Ricapitolando: prima è stata “rafforzata” la presunzione d’innocenza, nascondendosi dietro a una direttiva europea rimasta a vagare per anni in Parlamento e che dice cose ben diverse da quelle poi recepite dal nostro Paese – si limita, sostanzialmente, a sanzionare i magistrati che parlano con i cronisti – e contestualmente si è deciso di sacrificare la libertà di stampa e un altro diritto fondamentale dei cittadini, quello di essere informati. Diritto che non a caso i Padri costituenti hanno inserito all’articolo 21, prima dunque della presunzione d’innocenza (articolo 27): dove non c’è il primo, a nulla vale il secondo.

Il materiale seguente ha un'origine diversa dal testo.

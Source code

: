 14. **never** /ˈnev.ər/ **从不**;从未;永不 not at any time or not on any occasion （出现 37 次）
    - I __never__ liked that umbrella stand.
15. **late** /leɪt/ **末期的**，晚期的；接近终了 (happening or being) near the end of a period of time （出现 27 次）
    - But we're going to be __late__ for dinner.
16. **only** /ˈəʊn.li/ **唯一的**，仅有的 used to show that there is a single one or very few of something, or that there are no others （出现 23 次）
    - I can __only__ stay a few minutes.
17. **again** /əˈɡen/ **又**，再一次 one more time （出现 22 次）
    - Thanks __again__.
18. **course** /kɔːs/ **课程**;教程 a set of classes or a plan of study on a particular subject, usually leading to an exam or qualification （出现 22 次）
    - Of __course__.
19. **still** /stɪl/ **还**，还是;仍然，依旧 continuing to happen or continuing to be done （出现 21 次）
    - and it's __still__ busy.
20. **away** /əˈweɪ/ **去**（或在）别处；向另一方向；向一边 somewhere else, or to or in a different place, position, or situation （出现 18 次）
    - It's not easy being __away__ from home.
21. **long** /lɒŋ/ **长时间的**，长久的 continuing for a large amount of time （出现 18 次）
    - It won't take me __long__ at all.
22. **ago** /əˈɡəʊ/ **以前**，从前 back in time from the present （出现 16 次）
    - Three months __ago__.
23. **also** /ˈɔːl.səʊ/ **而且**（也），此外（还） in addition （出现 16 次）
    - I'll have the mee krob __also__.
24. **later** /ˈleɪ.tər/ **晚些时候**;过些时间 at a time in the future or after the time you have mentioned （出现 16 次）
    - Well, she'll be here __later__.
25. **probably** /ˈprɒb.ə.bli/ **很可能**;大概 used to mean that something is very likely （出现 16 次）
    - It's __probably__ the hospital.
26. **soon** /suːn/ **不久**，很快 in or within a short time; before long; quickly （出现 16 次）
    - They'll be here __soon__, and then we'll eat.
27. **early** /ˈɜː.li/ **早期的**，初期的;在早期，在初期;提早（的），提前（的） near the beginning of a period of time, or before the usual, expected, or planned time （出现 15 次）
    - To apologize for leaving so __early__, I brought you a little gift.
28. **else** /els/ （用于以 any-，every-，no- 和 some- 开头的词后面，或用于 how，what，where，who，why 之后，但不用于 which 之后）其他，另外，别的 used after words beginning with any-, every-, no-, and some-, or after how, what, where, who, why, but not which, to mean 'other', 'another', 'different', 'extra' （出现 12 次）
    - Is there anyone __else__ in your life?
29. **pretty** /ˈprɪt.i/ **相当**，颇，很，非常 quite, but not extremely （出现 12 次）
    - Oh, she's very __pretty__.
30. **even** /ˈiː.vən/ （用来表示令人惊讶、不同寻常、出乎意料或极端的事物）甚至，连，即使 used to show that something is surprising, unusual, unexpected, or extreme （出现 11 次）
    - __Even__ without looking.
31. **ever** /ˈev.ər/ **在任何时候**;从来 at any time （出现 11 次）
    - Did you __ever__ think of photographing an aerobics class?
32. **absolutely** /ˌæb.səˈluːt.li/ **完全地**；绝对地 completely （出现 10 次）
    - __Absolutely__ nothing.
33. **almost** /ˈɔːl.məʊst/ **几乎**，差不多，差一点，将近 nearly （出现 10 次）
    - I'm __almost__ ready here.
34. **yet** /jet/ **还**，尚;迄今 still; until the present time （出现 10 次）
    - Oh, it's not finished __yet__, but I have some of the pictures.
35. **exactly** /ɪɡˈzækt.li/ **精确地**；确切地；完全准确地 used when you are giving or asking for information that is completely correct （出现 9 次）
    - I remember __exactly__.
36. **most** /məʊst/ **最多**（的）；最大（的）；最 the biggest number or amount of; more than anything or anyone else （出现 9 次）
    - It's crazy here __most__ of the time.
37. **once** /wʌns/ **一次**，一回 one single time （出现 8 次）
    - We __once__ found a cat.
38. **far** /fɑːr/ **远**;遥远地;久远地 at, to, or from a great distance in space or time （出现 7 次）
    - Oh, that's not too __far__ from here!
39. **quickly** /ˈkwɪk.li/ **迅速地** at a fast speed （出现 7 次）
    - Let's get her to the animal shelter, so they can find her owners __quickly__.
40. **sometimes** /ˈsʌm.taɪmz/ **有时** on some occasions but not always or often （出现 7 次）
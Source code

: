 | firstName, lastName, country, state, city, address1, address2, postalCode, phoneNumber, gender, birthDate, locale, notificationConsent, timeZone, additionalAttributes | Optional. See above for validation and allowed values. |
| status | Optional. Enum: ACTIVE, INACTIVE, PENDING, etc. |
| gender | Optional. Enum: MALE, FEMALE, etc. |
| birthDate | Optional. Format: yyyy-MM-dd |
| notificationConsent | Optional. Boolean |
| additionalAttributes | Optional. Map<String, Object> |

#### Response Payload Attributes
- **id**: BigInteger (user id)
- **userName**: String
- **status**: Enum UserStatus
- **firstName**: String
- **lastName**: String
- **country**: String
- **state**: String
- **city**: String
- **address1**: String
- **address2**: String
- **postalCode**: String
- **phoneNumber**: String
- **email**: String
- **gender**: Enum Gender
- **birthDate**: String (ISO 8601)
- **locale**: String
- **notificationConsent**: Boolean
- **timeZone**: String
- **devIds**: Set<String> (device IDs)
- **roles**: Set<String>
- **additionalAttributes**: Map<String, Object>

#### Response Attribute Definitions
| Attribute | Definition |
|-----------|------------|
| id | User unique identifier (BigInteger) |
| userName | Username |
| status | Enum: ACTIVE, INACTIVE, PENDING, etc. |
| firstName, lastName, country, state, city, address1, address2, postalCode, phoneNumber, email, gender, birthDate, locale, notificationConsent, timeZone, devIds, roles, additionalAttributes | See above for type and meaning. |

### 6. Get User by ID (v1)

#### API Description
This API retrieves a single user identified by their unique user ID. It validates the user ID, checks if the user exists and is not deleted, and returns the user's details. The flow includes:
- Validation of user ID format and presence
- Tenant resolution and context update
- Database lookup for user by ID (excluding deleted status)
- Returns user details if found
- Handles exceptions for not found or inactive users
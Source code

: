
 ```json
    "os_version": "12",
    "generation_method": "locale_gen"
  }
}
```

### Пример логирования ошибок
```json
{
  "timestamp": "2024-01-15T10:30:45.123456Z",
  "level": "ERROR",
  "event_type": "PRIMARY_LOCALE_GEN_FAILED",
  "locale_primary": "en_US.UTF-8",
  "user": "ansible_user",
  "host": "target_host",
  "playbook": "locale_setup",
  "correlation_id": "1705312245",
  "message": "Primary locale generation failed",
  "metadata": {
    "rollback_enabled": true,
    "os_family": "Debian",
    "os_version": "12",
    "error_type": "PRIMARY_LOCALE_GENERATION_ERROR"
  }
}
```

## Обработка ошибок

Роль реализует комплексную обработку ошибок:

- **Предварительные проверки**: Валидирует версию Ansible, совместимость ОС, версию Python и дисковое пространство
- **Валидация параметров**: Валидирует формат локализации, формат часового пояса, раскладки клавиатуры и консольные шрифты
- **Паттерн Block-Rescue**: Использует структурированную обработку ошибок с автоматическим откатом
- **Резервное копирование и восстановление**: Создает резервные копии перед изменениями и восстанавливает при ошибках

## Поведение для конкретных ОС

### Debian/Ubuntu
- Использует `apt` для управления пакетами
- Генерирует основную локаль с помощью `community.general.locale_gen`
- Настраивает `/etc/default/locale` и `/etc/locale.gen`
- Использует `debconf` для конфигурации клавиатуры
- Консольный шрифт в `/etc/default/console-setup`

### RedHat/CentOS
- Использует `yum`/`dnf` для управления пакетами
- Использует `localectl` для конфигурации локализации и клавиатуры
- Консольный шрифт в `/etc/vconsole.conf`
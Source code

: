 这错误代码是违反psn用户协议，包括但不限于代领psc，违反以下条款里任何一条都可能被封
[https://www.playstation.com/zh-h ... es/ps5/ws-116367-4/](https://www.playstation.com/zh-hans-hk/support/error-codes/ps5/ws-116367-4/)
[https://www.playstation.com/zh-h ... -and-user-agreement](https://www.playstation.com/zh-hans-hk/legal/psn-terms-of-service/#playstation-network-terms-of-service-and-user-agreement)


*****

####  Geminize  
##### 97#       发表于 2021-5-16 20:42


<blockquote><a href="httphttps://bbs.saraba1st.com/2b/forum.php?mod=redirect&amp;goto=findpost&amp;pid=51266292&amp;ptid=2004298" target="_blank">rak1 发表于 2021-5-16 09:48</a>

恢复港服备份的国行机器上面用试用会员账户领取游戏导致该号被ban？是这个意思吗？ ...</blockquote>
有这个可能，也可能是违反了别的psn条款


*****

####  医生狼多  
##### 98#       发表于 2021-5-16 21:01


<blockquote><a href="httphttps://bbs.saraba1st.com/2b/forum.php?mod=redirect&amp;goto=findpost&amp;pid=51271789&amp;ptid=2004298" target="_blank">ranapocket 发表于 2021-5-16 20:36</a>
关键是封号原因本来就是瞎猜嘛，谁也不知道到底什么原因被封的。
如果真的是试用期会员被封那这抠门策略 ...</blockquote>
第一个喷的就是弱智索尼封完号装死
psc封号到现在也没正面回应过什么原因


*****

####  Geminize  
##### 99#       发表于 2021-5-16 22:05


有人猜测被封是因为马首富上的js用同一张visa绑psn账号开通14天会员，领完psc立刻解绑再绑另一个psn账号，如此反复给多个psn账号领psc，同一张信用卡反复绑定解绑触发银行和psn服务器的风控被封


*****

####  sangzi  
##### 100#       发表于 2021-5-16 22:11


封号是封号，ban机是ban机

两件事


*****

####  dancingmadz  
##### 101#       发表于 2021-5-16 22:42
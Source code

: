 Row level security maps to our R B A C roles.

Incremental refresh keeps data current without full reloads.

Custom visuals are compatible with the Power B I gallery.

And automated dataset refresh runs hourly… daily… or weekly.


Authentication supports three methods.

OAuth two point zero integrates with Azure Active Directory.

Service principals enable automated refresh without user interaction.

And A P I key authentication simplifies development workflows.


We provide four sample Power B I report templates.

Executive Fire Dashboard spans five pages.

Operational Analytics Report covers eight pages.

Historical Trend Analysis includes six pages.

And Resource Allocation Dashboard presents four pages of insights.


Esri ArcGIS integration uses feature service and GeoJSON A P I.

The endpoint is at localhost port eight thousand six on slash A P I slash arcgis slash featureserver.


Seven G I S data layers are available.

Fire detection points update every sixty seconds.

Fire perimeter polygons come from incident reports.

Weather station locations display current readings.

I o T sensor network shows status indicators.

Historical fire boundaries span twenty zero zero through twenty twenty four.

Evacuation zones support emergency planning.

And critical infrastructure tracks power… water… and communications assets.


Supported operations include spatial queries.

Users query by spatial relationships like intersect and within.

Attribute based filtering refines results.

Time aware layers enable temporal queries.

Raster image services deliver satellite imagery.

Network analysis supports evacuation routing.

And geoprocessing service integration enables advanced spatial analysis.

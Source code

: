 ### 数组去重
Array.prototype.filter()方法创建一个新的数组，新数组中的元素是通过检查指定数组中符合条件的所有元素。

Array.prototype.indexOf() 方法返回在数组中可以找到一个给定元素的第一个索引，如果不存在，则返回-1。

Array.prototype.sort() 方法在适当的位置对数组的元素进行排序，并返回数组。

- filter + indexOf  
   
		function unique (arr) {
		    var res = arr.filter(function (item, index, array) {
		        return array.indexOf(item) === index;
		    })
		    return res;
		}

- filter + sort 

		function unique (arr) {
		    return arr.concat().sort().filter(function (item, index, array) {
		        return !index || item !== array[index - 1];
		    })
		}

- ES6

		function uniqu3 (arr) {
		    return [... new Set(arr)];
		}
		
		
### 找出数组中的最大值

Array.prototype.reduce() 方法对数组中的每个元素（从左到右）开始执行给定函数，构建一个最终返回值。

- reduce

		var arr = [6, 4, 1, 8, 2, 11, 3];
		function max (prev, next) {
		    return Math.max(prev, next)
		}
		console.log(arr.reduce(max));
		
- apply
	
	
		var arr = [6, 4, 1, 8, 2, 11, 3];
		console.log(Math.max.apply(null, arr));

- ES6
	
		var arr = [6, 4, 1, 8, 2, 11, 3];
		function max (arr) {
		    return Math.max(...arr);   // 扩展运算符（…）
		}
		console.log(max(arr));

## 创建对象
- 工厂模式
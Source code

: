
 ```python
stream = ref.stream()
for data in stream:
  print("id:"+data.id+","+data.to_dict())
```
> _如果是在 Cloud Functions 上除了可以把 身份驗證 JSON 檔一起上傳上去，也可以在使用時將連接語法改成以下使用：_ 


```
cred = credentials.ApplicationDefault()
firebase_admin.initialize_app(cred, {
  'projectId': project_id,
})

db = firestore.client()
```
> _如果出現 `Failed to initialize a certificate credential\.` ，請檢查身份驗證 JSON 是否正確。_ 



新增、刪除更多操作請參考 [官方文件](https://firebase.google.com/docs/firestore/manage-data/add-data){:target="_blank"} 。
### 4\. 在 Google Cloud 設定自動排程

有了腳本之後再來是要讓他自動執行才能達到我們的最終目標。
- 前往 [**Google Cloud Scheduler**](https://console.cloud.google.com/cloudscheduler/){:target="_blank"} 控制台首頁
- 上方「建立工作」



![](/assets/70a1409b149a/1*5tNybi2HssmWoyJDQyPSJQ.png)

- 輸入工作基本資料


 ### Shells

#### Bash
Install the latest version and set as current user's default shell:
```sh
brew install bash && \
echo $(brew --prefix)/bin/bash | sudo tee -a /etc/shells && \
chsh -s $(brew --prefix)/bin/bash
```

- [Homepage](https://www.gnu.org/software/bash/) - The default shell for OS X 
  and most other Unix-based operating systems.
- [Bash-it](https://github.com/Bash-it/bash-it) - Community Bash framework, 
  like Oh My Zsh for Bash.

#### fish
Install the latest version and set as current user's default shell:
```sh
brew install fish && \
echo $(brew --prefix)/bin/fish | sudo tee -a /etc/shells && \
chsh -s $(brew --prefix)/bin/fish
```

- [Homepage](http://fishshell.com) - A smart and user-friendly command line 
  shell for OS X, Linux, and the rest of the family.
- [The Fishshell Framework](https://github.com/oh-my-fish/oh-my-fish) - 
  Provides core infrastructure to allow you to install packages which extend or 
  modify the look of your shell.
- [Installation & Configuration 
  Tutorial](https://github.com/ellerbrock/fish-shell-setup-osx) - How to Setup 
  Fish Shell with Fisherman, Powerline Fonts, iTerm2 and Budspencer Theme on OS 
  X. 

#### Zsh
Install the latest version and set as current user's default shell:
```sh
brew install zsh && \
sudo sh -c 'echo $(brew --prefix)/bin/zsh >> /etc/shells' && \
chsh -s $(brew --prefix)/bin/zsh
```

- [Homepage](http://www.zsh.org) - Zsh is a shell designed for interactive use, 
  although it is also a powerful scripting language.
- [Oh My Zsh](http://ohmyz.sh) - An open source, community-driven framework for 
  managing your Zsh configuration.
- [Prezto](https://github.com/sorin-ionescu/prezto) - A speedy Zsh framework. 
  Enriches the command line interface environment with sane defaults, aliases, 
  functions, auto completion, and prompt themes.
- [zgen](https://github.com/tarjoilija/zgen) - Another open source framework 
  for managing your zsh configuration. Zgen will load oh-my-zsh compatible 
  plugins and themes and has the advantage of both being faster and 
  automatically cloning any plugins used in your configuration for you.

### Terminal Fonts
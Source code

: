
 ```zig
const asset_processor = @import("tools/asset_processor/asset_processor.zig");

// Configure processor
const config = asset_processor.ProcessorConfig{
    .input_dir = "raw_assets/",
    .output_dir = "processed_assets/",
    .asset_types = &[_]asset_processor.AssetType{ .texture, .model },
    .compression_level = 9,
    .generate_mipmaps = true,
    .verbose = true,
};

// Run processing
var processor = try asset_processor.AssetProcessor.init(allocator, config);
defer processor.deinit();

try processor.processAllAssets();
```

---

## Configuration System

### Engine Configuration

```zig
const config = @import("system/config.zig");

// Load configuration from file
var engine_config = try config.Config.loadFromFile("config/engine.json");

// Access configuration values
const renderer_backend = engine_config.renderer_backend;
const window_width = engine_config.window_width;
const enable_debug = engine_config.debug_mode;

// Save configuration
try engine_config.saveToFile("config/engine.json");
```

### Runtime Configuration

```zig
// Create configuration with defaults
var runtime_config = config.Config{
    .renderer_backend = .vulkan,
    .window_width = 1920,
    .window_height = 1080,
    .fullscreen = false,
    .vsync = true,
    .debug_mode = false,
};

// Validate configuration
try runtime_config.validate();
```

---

I nomi dei condannati resteranno segreti
Il risultato è che, in fase d’indagine, non possiamo sapere nomi e fatti per preservare la presunzione d’innocenza “rafforzata” degli indagati; ci vengono nascosti omicidi, rapine, persino incidenti stradali e arresti; secondo gli “integralisti” di questa nuova norma, non dovremmo scrivere neppure in maniera completa delle sentenze di primo e secondo grado. Ma adesso ci levano pure la Cassazione, i verdetti definitivi, coi quali la presunzione d’innocenza, rafforzata o meno, viene ovviamente superata dall’eventuale condanna definitiva dell’imputato.
Mai come in questi giorni – e giustamente – è vivo il dibattito sull’antifascismo. Si discute dell’humus culturale che ispira alcuni componenti del governo nazionale, che non perdono occasione anche per lasciarsi andare a un insopportabile quanto strampalato revisionismo storico. Si parla di libertà, di Resistenza, di dittature. Nessuno parla invece di tutti questi provvedimenti liberticidi, introdotti subdolamente e senza spiegazioni, che impediscono al giornalismo di svolgere la sua funzione e ai cittadini di sapere come viene amministrata la giustizia.
Senza trasparenza, siamo una democrazia?
Mentre si guarda il dito forse è il caso di ricordare che le dittature nascono tutte così, cioè limitando la libertà di stampa e diffondendo “veline” costruite ad arte e dalle quali è impossibile discostarsi, omologando le notizie e lasciando trasparire a reti unificate solo ciò che fa più comodo a chi detiene il potere. Sappiamo poi che solo un cittadino informato può partecipare attivamente alla vita democratica. Quindi il disegno che si cela dietro tutto questo apparato normativo qual è?
La risposta è molto semplice, ma – siccome siamo garantisti e crediamo alla presunzione d’innocenza – in attesa che il Parlamento intervenga sul tema (come è stato ripetutamente sollecitato anche dall’Ordine dei giornalisti) e riveda drasticamente questi provvedimenti, non emetteremo una “sentenza” definitiva e non daremo la risposta. In base agli elementi raccolti finora, però, non possiamo non pensare che l’unico scopo di queste norme è imbavagliare la stampa e, si badi bene, non per garantire i diritti fondamentali di tutti i cittadini, ma solamente quelli dei potenti, di quelli seduti proprio in Parlamento. Per i quali – diciamocelo – anche se tutto viene raccontato con correttezza, non piace per nulla finire sui giornali per un avviso di garanzia o una condanna. A chi comanda, semplicemente, non piace essere controllato. E anche questo stona parecchio con quelle che dovrebbero essere le coordinate basilari di una democrazia. Cronisti che non possono scrivere, cittadini che non possono sapere: ma siamo sicuri che questa sia ancora una democrazia?